Florida lawmakers have voted to prohibit abortions after six weeks of pregnancy, culminating a rapid effort by elected Republicans and Governor Ron DeSantis to transform the state into one of the most restrictive in the
The new ban is among several sweeping and divisive measures adopted over the past month by the Florida Legislature, which was empowered by DeSantis’ landslide reelection victory. The governor has signed laws allowing people to carry concealed weapons without a permit and broadly expanding school vouchers. State senators passed a bill banning medication and surgery for children seeking gender transitions and another prohibiting children from attending certain drag shows.
Approval of the six-week abortion ban by the Florida House of Representatives was a foregone conclusion on Thursday. Still, Democrats offered dozens of amendments, none of which were adopted. Protesters interrupted the tense discussion, prompting Republican leaders to clear the viewing gallery. The demonstrators briefly gathered outside the chamber, chanting, “Hands off our bodies!”
As recently as a year ago, Florida allowed abortions until 24 weeks of pregnancy. Then, last spring, DeSantis and state lawmakers limited access to the procedure after 15 weeks, a major change that took effect in July and is still being legally challenged. The new six-week ban is contingent, in part, on whether the Florida Supreme Court upholds the 15-week restriction.
In the past, the court has ruled that the explicit right to privacy guaranteed by the state constitution protects abortion rights. But that was before DeSantis appointed several more conservative justices, who have shifted the court’s ideological balance.
Most of the 13 states that prohibit almost all abortions are in the South, including Alabama, Mississippi and Louisiana. Florida would now join Georgia at the next-most-restrictive level with the six-week ban, around the time when fetal cardiac activity can be detected. At that early gestation stage, many people do not yet realise that they are pregnant.
At the same time, duelling court rulings and legal challenges over the use of an abortion drug have made the future of medication abortions unclear.
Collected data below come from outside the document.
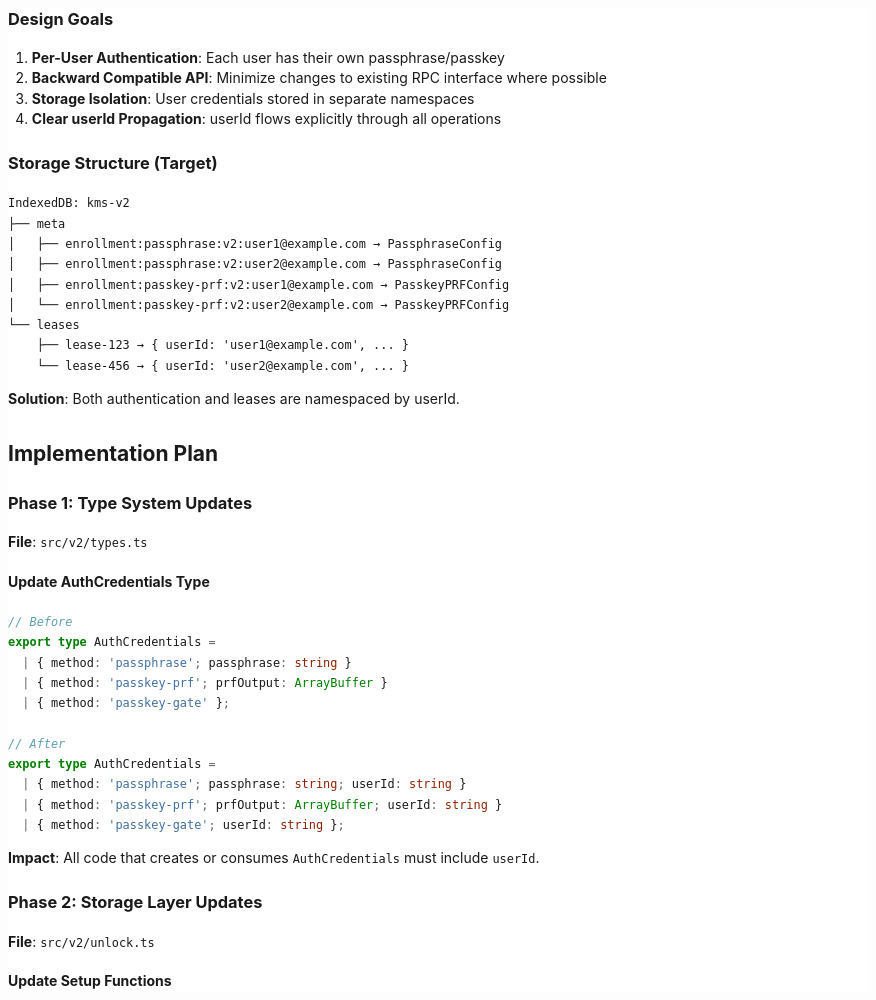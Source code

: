 ### Design Goals

1. **Per-User Authentication**: Each user has their own passphrase/passkey
2. **Backward Compatible API**: Minimize changes to existing RPC interface where possible
3. **Storage Isolation**: User credentials stored in separate namespaces
4. **Clear userId Propagation**: userId flows explicitly through all operations

### Storage Structure (Target)

```
IndexedDB: kms-v2
├── meta
│   ├── enrollment:passphrase:v2:user1@example.com → PassphraseConfig
│   ├── enrollment:passphrase:v2:user2@example.com → PassphraseConfig
│   ├── enrollment:passkey-prf:v2:user1@example.com → PasskeyPRFConfig
│   └── enrollment:passkey-prf:v2:user2@example.com → PasskeyPRFConfig
└── leases
    ├── lease-123 → { userId: 'user1@example.com', ... }
    └── lease-456 → { userId: 'user2@example.com', ... }
```

**Solution**: Both authentication and leases are namespaced by userId.

## Implementation Plan

### Phase 1: Type System Updates

**File**: `src/v2/types.ts`

#### Update AuthCredentials Type

```typescript
// Before
export type AuthCredentials =
  | { method: 'passphrase'; passphrase: string }
  | { method: 'passkey-prf'; prfOutput: ArrayBuffer }
  | { method: 'passkey-gate' };

// After
export type AuthCredentials =
  | { method: 'passphrase'; passphrase: string; userId: string }
  | { method: 'passkey-prf'; prfOutput: ArrayBuffer; userId: string }
  | { method: 'passkey-gate'; userId: string };
```

**Impact**: All code that creates or consumes `AuthCredentials` must include `userId`.

### Phase 2: Storage Layer Updates

**File**: `src/v2/unlock.ts`

#### Update Setup Functions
While legal abortions in the United States fell by 6 per cent in the six months after the decision overturning Roe v Wade, Florida recorded the largest numerical increase of any state: 1200 a month. The share of all US abortions performed there, moreover, increased to 9.5 per cent, from 7.5 per cent, trailing only California and New York, according to a report from WeCount, a research project from the Society of Family Planning, which supports abortion rights.
In Tallahassee, the Planned Parenthood health centre has seen a doubling of abortion patients since the Dobbs decision. In all, the number of out-of-state patients seeking abortions has quadrupled at nine Planned Parenthood health centres along the state’s northern border and east coast.
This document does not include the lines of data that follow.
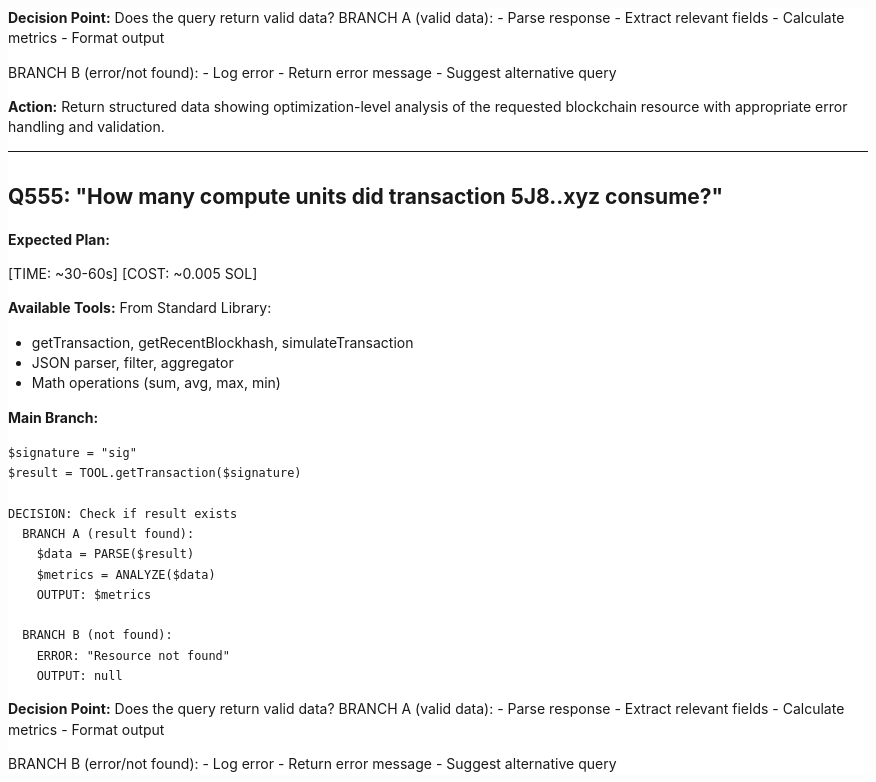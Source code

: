 **Decision Point:** Does the query return valid data?
  BRANCH A (valid data):
    - Parse response
    - Extract relevant fields
    - Calculate metrics
    - Format output

  BRANCH B (error/not found):
    - Log error
    - Return error message
    - Suggest alternative query

**Action:**
Return structured data showing optimization-level analysis of the requested blockchain resource with appropriate error handling and validation.

---

## Q555: "How many compute units did transaction 5J8..xyz consume?"

**Expected Plan:**

[TIME: ~30-60s] [COST: ~0.005 SOL]

**Available Tools:**
From Standard Library:
  - getTransaction, getRecentBlockhash, simulateTransaction
  - JSON parser, filter, aggregator
  - Math operations (sum, avg, max, min)

**Main Branch:**
```
$signature = "sig"
$result = TOOL.getTransaction($signature)

DECISION: Check if result exists
  BRANCH A (result found):
    $data = PARSE($result)
    $metrics = ANALYZE($data)
    OUTPUT: $metrics

  BRANCH B (not found):
    ERROR: "Resource not found"
    OUTPUT: null
```

**Decision Point:** Does the query return valid data?
  BRANCH A (valid data):
    - Parse response
    - Extract relevant fields
    - Calculate metrics
    - Format output

  BRANCH B (error/not found):
    - Log error
    - Return error message
    - Suggest alternative query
Should a six-week abortion ban become law, access would be far more difficult.
According to data compiled by Caitlin Myers, an economist at Middlebury College, the average driving distance to the closest abortion provider in Florida is 22 miles (35 kilometres), or about half an hour. A six-week ban would make it 607 miles, or more than nine hours.
There were 54 abortion providers in Florida at the end of 2022, according to data from Advancing New Standards in Reproductive Health at the University of California, San Francisco. There are only a handful of providers, by contrast, in the two other states in the Southeast where abortion remains more accessible, for now — South Carolina and North Carolina.
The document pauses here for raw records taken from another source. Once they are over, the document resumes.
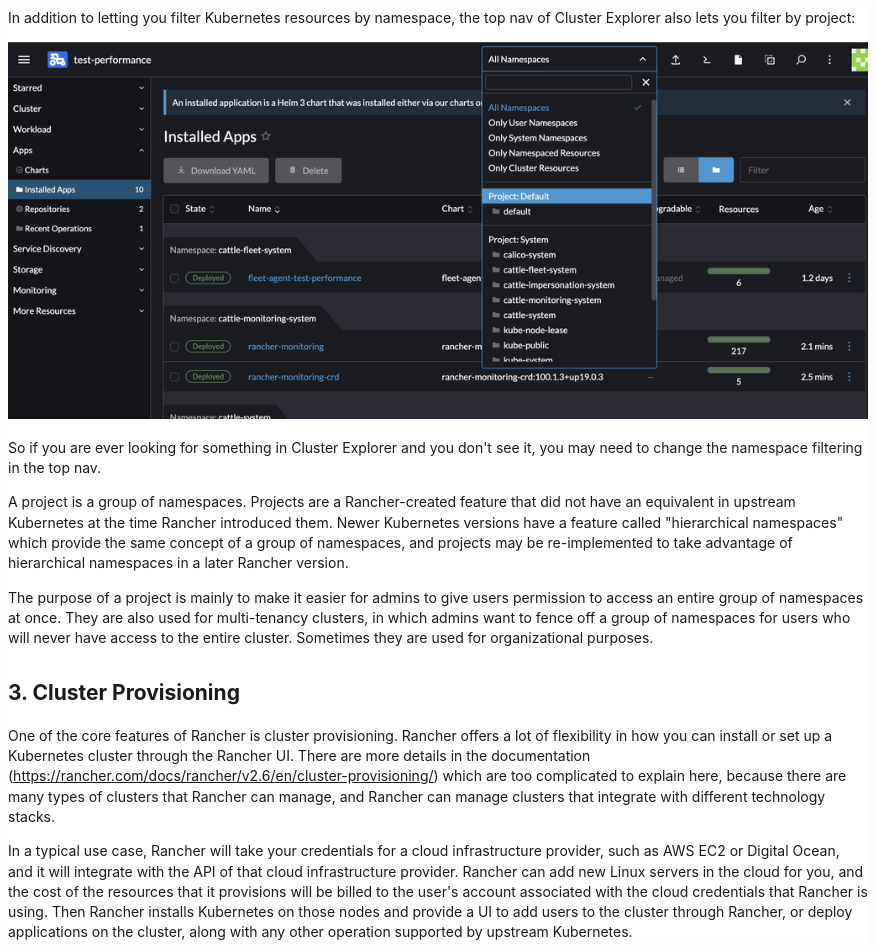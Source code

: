 In addition to letting you filter Kubernetes resources by namespace, the top nav of Cluster Explorer also lets you filter by project:

![Namespace filtering in Cluster Explorer](./screenshots/namespace-filtering-in-cluster-explorer.png)

So if you are ever looking for something in Cluster Explorer and you don't see it, you may need to change the namespace filtering in the top nav.

A project is a group of namespaces. Projects are a Rancher-created feature that did not have an equivalent in upstream Kubernetes at the time Rancher introduced them. Newer Kubernetes versions have a feature called "hierarchical namespaces" which provide the same concept of a group of namespaces, and projects may be re-implemented to take advantage of hierarchical namespaces in a later Rancher version.

The purpose of a project is mainly to make it easier for admins to give users permission to access an entire group of namespaces at once. They are also used for multi-tenancy clusters, in which admins want to fence off a group of namespaces for users who will never have access to the entire cluster. Sometimes they are used for organizational purposes.

## 3. Cluster Provisioning

One of the core features of Rancher is cluster provisioning. Rancher offers a lot of flexibility in how you can install or set up a Kubernetes cluster through the Rancher UI. There are more details in the documentation (https://rancher.com/docs/rancher/v2.6/en/cluster-provisioning/) which are too complicated to explain here, because there are many types of clusters that Rancher can manage, and Rancher can manage clusters that integrate with different technology stacks.

In a typical use case, Rancher will take your credentials for a cloud infrastructure provider, such as AWS EC2 or Digital Ocean, and it will integrate with the API of that cloud infrastructure provider. Rancher can add new Linux servers in the cloud for you, and the cost of the resources that it provisions will be billed to the user's account associated with the cloud credentials that Rancher is using. Then Rancher installs Kubernetes on those nodes and provide a UI to add users to the cluster through Rancher, or deploy applications on the cluster, along with any other operation supported by upstream Kubernetes.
The six-week ban would provide exceptions for abortions to take place until 15 weeks for pregnancies that resulted from rape, incest or human trafficking, as long as the patient provides documentation such as a restraining order, medical record or police report. The 15-week ban passed last year only included exceptions for a fatal fetal abnormality or to save the life of the mother.
The new law would also prohibit doctors from prescribing medication abortions through telehealth, making Florida’s six-week ban even more restrictive than Georgia’s, according to Kaiser Family Foundation, and from dispensing the pills by mail. And it would bar state funds from being used for a person to travel outside Florida for an abortion, except for when it is a medical emergency or when federal law requires it.
To groups that oppose abortion, the anticipated six-week ban is a welcome victory.
“When the governor signs this, it is going to make a huge impact,” said Ingrid Duran, director of state legislation for the National Right to Life Committee.
By contrast, Sarah Parker, president of Women’s Voices of Southwest Florida, a nonprofit that defends reproductive rights, started camping out on Monday night in Tallahassee as part of a weeklong protest.
“This is going to affect millions of people,” she said. “And if it’s not happening in your state, it will.”